Friday 30 October 2009

Vibrant



Vibrant 1.
Moving or quivering rapidly; vibrating. 2. Of sound, the voice: Characterized by or exhibiting vibration; resonant. Hence Vibrancy, the condition or quality of being vibrant.
   - Oxford English Dictionary

Vibrant: Vibrating: Thrilling: Resonant
   - Chambers

And here are some precise-phrase searches from Google:
 
"Vibrant community" 628,000 results
"Vibrant communities" 144,000 results
"Vibrant multicultural" 26,100 results
"Vibrant diverse" 35,200 results
"Vibrant" in UK news sources in the last week: 1,478 results
 
I wouldn't mind in the slightest if the word actually meant something, anything. I don't fret at people talking about the bonnet of a car because I know what the bonnet of a car is.
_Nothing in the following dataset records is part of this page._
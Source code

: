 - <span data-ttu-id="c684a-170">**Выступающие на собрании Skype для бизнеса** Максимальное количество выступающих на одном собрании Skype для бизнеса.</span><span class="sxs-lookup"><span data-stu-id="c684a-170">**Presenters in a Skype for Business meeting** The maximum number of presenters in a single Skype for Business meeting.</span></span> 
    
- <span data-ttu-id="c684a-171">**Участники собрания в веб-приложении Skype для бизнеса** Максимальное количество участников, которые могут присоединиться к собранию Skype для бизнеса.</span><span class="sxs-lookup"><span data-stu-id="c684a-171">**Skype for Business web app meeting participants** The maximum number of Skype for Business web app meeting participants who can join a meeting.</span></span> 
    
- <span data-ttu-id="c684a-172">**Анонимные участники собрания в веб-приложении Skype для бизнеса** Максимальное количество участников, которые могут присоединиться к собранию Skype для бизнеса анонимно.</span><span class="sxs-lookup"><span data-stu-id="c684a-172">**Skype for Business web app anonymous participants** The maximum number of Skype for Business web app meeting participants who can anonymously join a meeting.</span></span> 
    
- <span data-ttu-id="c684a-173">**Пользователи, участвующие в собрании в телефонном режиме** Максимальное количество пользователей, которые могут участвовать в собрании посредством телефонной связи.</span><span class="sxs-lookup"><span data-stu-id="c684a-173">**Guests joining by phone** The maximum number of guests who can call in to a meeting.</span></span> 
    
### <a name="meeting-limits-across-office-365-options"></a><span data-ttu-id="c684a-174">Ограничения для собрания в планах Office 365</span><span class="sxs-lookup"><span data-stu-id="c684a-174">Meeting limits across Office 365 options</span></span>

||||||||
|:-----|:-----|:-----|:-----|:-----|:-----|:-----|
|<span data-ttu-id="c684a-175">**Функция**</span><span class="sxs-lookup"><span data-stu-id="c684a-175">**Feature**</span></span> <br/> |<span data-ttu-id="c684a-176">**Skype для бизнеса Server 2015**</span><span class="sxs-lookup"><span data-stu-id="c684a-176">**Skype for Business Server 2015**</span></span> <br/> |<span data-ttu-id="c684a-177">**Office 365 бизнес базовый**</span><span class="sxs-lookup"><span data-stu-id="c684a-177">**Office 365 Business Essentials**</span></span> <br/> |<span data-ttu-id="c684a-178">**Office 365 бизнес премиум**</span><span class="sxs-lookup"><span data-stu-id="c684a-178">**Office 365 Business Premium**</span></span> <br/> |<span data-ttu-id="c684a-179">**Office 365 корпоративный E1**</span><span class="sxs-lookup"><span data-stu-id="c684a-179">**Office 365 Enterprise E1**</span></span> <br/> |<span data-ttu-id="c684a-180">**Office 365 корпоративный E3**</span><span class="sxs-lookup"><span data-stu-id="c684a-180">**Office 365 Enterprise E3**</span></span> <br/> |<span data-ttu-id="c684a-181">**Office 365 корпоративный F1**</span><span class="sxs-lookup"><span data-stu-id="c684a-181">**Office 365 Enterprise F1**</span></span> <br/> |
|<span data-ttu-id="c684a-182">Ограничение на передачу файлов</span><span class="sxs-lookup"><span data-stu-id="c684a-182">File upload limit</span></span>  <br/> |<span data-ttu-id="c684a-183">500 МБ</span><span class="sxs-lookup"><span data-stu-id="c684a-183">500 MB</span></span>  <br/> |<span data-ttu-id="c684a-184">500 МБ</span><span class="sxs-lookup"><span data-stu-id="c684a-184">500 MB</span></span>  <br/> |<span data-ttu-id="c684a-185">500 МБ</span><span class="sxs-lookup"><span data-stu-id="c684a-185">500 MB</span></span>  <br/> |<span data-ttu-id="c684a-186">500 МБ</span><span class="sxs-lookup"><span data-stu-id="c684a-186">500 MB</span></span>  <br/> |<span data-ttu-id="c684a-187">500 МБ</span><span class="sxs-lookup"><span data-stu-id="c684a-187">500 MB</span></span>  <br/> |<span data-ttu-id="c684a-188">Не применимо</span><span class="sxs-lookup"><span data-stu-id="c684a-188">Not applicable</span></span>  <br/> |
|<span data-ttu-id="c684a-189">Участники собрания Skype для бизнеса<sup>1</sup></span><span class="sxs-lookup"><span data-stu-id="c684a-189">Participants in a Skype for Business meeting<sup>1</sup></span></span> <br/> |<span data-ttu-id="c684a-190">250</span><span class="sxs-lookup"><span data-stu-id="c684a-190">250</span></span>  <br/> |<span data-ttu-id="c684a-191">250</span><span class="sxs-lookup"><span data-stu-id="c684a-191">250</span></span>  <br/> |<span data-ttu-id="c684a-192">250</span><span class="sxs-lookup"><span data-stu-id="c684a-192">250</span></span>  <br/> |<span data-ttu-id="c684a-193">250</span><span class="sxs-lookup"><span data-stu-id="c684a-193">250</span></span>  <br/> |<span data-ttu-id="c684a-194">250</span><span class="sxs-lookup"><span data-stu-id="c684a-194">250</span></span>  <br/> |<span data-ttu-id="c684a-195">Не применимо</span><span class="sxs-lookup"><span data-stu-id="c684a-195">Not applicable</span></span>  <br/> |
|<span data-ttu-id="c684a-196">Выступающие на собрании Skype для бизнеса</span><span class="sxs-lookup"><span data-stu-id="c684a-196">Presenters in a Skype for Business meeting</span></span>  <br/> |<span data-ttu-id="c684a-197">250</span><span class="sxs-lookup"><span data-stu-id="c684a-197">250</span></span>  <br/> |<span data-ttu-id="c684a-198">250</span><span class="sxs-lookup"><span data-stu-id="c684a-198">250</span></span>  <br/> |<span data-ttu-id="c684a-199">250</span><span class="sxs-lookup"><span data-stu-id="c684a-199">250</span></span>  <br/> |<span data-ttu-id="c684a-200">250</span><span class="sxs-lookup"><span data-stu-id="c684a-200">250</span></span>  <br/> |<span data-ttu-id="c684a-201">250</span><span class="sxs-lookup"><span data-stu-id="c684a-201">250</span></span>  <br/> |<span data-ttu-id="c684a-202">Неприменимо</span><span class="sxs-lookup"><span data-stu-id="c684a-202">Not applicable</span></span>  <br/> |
The only really vibrant communites I can think of are Los Angeles during an earthquake and the Quakers.
 
Whilst wondering what precisely I would like to do to any journalist who so much as thinks about using the word vibrant to describe anything other than a vibrator or an electric toothbrush, I was inexplicably reminded of a passage in Gibbon describing the neo-platonist philosopher Hypatia of Alexandria:
 
Hypatia was torn from her chariot, stripped naked, dragged to the church, and inhumanly butchered by the hands of Peter the Reader and a troop of savage and merciless fanatics: her flesh was scraped from her bones with sharp oyster-shells and her quivering limbs were delivered to the flames.
 
Go on, tell me something's vibrant.

1 comment:

  1. Again, not sure how much of the above was said tongue in cheek, but the marvellous malleability of the English language means that its words evolve and change their meanings. Cool, or wicked, or doublethink. It's not too much of a jump from a vibrating string that hums with life and activity to a similarly vibrant community.